If you ask them, sure, there were lean times, but they don’t feel they struggled; they simply kept moving ahead. Maintaining and improving that same path are Bob’s son Jeff and his wife Trisha who purchased the company in 1985, Steve Dunaychuk who joined the company as an owner in 2014, and the incredible B & E service team.
Together we continue to provide a wonderful service to our communities and, like Bob and Earl, we’re sincerely happy doing it and enjoy finding new products to bring to market. We can all learn a lesson or two from their story.
B & E Meats and Seafood 60th Anniversary
Celebrating their 60th year in business (August 2018), B & E Meats and Seafood is an icon, not only surviving a changing industry, but expanding over the years.
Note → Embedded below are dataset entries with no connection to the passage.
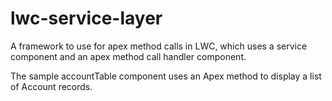 # lwc-service-layer
A framework to use for apex method calls in LWC, which uses a service component and an apex method call handler component.

The sample accountTable component uses an Apex method to display a list of Account records.
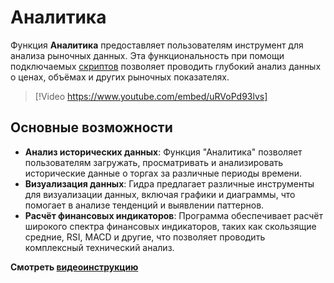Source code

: # Аналитика

Функция **Аналитика** предоставляет пользователям инструмент для анализа рыночных данных. Эта функциональность при помощи подключаемых [скриптов](analytics/running_a_script.md) позволяет проводить глубокий анализ данных о ценах, объёмах и других рыночных показателях.

> [!Video https://www.youtube.com/embed/uRVoPd93lvs]

## Основные возможности

- **Анализ исторических данных**: Функция "Аналитика" позволяет пользователям загружать, просматривать и анализировать исторические данные о торгах за различные периоды времени.
- **Визуализация данных**: Гидра предлагает различные инструменты для визуализации данных, включая графики и диаграммы, что помогает в анализе тенденций и выявлении паттернов.
- **Расчёт финансовых индикаторов**: Программа обеспечивает расчёт широкого спектра финансовых индикаторов, таких как скользящие средние, RSI, MACD и другие, что позволяет проводить комплексный технический анализ.

**Смотреть [видеоинструкцию](videos/analytics.md)**
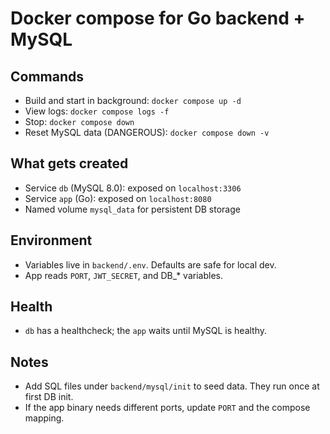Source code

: Docker compose for Go backend + MySQL
=====================================

Commands
--------
- Build and start in background: `docker compose up -d`
- View logs: `docker compose logs -f`
- Stop: `docker compose down`
- Reset MySQL data (DANGEROUS): `docker compose down -v`

What gets created
-----------------
- Service `db` (MySQL 8.0): exposed on `localhost:3306`
- Service `app` (Go): exposed on `localhost:8080`
- Named volume `mysql_data` for persistent DB storage

Environment
-----------
- Variables live in `backend/.env`. Defaults are safe for local dev.
- App reads `PORT`, `JWT_SECRET`, and DB_* variables.

Health
------
- `db` has a healthcheck; the `app` waits until MySQL is healthy.

Notes
-----
- Add SQL files under `backend/mysql/init` to seed data. They run once at first DB init.
- If the app binary needs different ports, update `PORT` and the compose mapping.

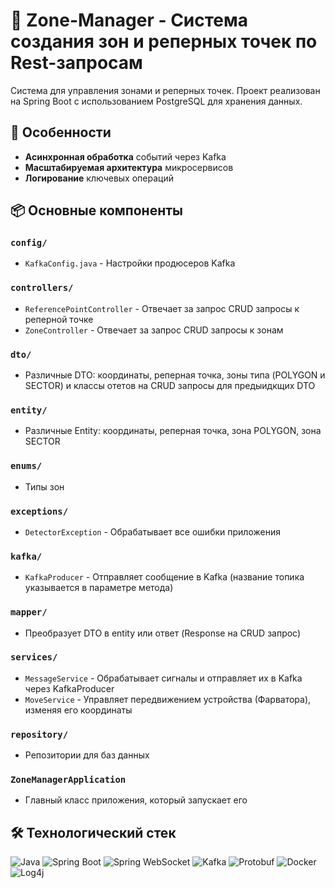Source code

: # 📡 Zone-Manager - Система создания зон и реперных точек по Rest-запросам

Система для управления зонами и реперных точек. Проект реализован на Spring Boot с использованием PostgreSQL для хранения данных.

## 🌟 Особенности
- **Асинхронная обработка** событий через Kafka
- **Масштабируемая архитектура** микросервисов
- **Логирование** ключевых операций

## 📦 Основные компоненты

### `config/`
- `KafkaConfig.java` - Настройки продюсеров Kafka

### `controllers/`
- `ReferencePointController` - Отвечает за запрос CRUD запросы к реперной точке
- `ZoneController` - Отвечает за запрос CRUD запросы к зонам

### `dto/`
- Различные DTO: координаты, реперная точка, зоны типа (POLYGON и SECTOR) и классы отетов на CRUD запросы для предыидкщих DTO

### `entity/`
- Различные Entity: координаты, реперная точка, зона POLYGON, зона SECTOR

### `enums/`
- Типы зон

### `exceptions/`
- `DetectorException` - Обрабатывает все ошибки приложения

### `kafka/`
- `KafkaProducer` - Отправляет сообщение в Kafka (название топика указывается в параметре метода)

### `mapper/`
- Преобразует DTO в entity или ответ (Response на CRUD запрос)

### `services/`
- `MessageService` - Обрабатывает сигналы и отправляет их в Kafka через KafkaProducer
- `MoveService` - Управляет передвижением устройства (Фарватора), изменяя его координаты

### `repository/`
- Репозитории для баз данных

### `ZoneManagerApplication`
- Главный класс приложения, который запускает его

## 🛠️ Технологический стек
<div align="left">
  <img src="https://img.shields.io/badge/Java-ED8B00?style=for-the-badge&logo=openjdk&logoColor=white" alt="Java">
  <img src="https://img.shields.io/badge/Spring_Boot-6DB33F?style=for-the-badge&logo=springboot&logoColor=white" alt="Spring Boot">
  <img src="https://img.shields.io/badge/Spring_WebSocket-6DB33F?style=for-the-badge&logo=spring&logoColor=white" alt="Spring WebSocket">
  <img src="https://img.shields.io/badge/Apache_Kafka-231F20?style=for-the-badge&logo=apachekafka&logoColor=white" alt="Kafka">
  <img src="https://img.shields.io/badge/Protocol_Buffers-3178C6?style=for-the-badge&logo=protobuf&logoColor=white" alt="Protobuf">
  <img src="https://img.shields.io/badge/Docker-2496ED?style=for-the-badge&logo=docker&logoColor=white" alt="Docker">
  <img src="https://img.shields.io/badge/Log4j-1F1F1F?style=for-the-badge&logo=apache&logoColor=white" alt="Log4j">
</div>
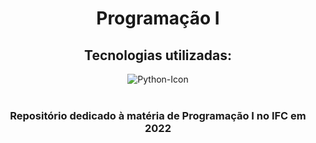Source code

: <div align='center'>
    <h1 align="center">Programação I</h1>
    <h2 align="center">Tecnologias utilizadas: </h2>
    <img src="https://img.shields.io/badge/python-3670A0?style=for-the-badge&logo=python&logoColor=ffdd54" alt="Python-Icon" >
    <br><br>
    <h3>Repositório dedicado à matéria de Programação I no IFC em 2022</p>
</div>
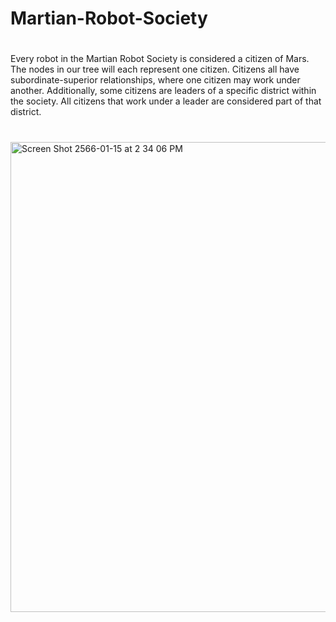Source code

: # Martian-Robot-Society
#
Every robot in the Martian Robot Society is considered a citizen of Mars. The nodes in our tree will each represent one citizen. Citizens all have subordinate-superior relationships, where one citizen may work under another. Additionally, some citizens are leaders of a specific district within the society. All citizens that work under a leader are considered part of that district.
#
<img width="752" alt="Screen Shot 2566-01-15 at 2 34 06 PM" src="https://user-images.githubusercontent.com/113325818/212563182-652b5e39-d501-448a-8815-2818abbb134e.png">
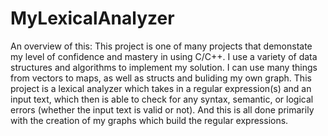 # MyLexicalAnalyzer
An overview of this: This project is one of many projects that demonstate my level of confidence and mastery in using C/C++. I use a variety of data structures and algorithms to implement my solution.
I can use many things from vectors to maps, as well as structs and buliding my own graph. This project is a lexical analyzer which takes in a regular expression(s) and an input text, which then 
is able to check for any syntax, semantic, or logical errors (whether the input text is valid or not). And this is all done primarily with the creation of my graphs which build the regular expressions. 
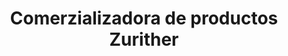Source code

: ---
title: "Comerzializadora de productos Zurither"
url: /oaxaca-de-juarez/comerzializadora-de-productos-zurither/
shop: agraria
---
More importantly, they’ve done it their way, which continues today.
At the young ages of 18 (Bob), and 23 (Earl), the Green brothers both worked in meat markets. Bob worked in Auburn starting at the age of 16, and Earl worked at Dahlgren and Massey’s in Auburn, a full grocery and meat market where he learned to cut meat. He went from there to another meat market in Auburn before managing the meat market at a store in Kent. Their uncle had a store in Kent and Bob worked there for the meat manager who taught him everything about cutting meat.
Bob went to college for two years at CPS (now UPS) and planned on returning. Ed Travis, a co-worker of Earl’s, retired, then decided it wasn’t the right decision. He found a space in Burien that was for sale and said to Bob, “You and I could do that.” Bob was just 19 and decided to try it. They each put up $500 to buy the shop. Where did the money come from? “Bob was always a saver,” laughs Earl. “He was going to college when he bought in. He had a Kodak camera that he kept money in. He kept good tabs on it, too, I couldn’t sneak in and take any. He’s probably still got it stuffed with money!” Bob’s wife Jean adds, “It was a big step. I wanted him to finish college and he told me he would go back. He never did! I worked for Puget Power and we borrowed the money from the credit union.”
They opened on August 1, 1958. By Thanksgiving, just four months later, Ed decided retirement was better. He suggested that Earl buy his half of the business. “I had a good job, dependable income, three kids and a new house,” recalls Earl. “It took a while to decide. Our dad said, ‘go for it, you’ll do good.’ So I quit, bought Ed out, and went to work with Bob. The first few months were lean, then it started building.” They worked together at the Burien store from November 1958 until April 1, 1975.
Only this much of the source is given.